There is an index level setting can be used to delay the allocation of replica shards when a node leaves:

PUT _all/_settings
  "settings": {
    "index.unassigned.node_left.delayed_timeout": "5m"

, the default value is 1m, which means if a node leaves for more than 1 minute, the replicas shards will be relocated to other nodes, you can increase the value based on your needs.

Setting cluster.routing.allocation.enable to primaries also works, but even the left node returns, the unassigned replica shards cannot be allocated, you have to reset the setting to all to make the unassigned replicas shards to be allocated normally.

thanks @gaobinlong . I forgot to mention, i have this value set already. If the node_left.delayed_timeout is set and expires, i assume all replicas will get re-assigned until the cluster hits its high water mark, likely causing the cluster to stop ingesting data ?

I am asking these questions to understand the correct level of redundancy required for a small 4x nodes with 1 x replica. monitor storage in way that 3/4 = max (to allow for one node to fail).
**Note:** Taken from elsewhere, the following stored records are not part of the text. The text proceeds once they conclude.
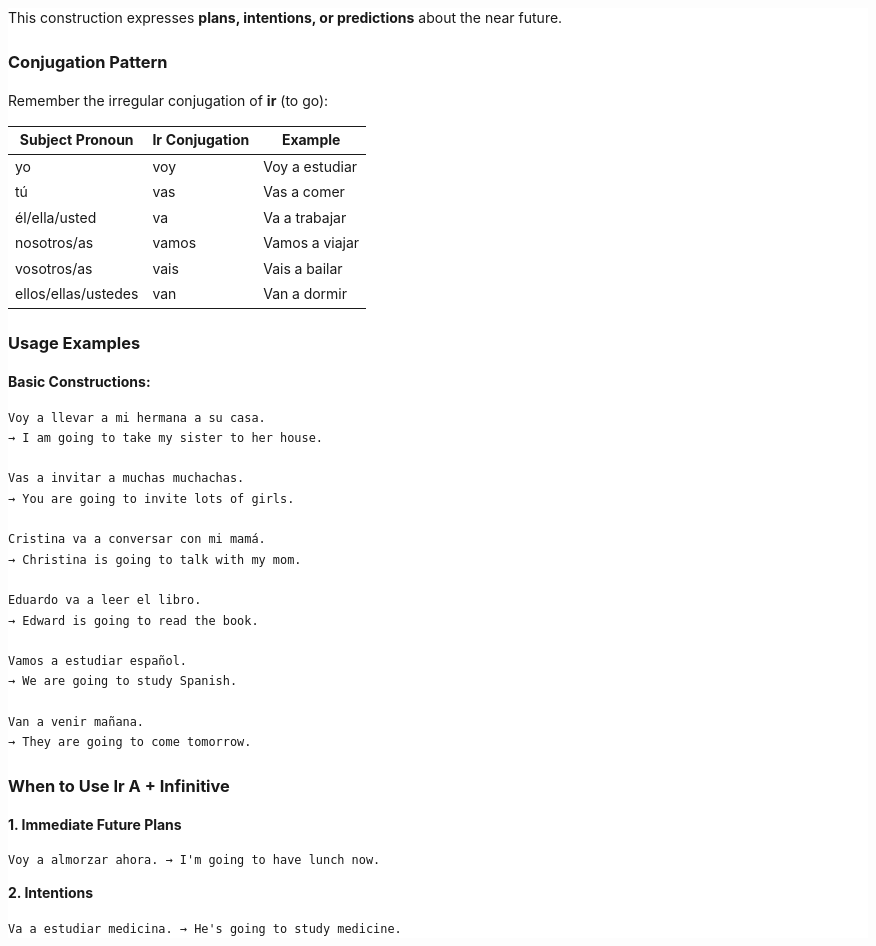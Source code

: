 This construction expresses **plans, intentions, or predictions** about the near future.

### Conjugation Pattern

Remember the irregular conjugation of **ir** (to go):

| Subject Pronoun     | Ir Conjugation | Example        |
| ------------------- | -------------- | -------------- |
| yo                  | voy            | Voy a estudiar |
| tú                  | vas            | Vas a comer    |
| él/ella/usted       | va             | Va a trabajar  |
| nosotros/as         | vamos          | Vamos a viajar |
| vosotros/as         | vais           | Vais a bailar  |
| ellos/ellas/ustedes | van            | Van a dormir   |

### Usage Examples

**Basic Constructions:**

```markdown
Voy a llevar a mi hermana a su casa.
→ I am going to take my sister to her house.

Vas a invitar a muchas muchachas.
→ You are going to invite lots of girls.

Cristina va a conversar con mi mamá.
→ Christina is going to talk with my mom.

Eduardo va a leer el libro.
→ Edward is going to read the book.

Vamos a estudiar español.
→ We are going to study Spanish.

Van a venir mañana.
→ They are going to come tomorrow.
```

### When to Use Ir A + Infinitive

**1. Immediate Future Plans**

```markdown
Voy a almorzar ahora. → I'm going to have lunch now.
```

**2. Intentions**

```markdown
Va a estudiar medicina. → He's going to study medicine.
```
Yes, after the node_left.delayed_timeout expires, the replicas will be assigned to other nodes, but this time the setting cluster.routing.allocation.disk.watermark.low takes effect, which defaults to 85%, if the usage of the disk is above 85%, the replicas will still be unassigned, and after 5 failures of retrying relocating replicas, the unassigned replicas will always be unassigned even the usage of the disk is under 85%, at this time we need to retry the relocation manually by POST _cluster/reroute?retry_failed=true.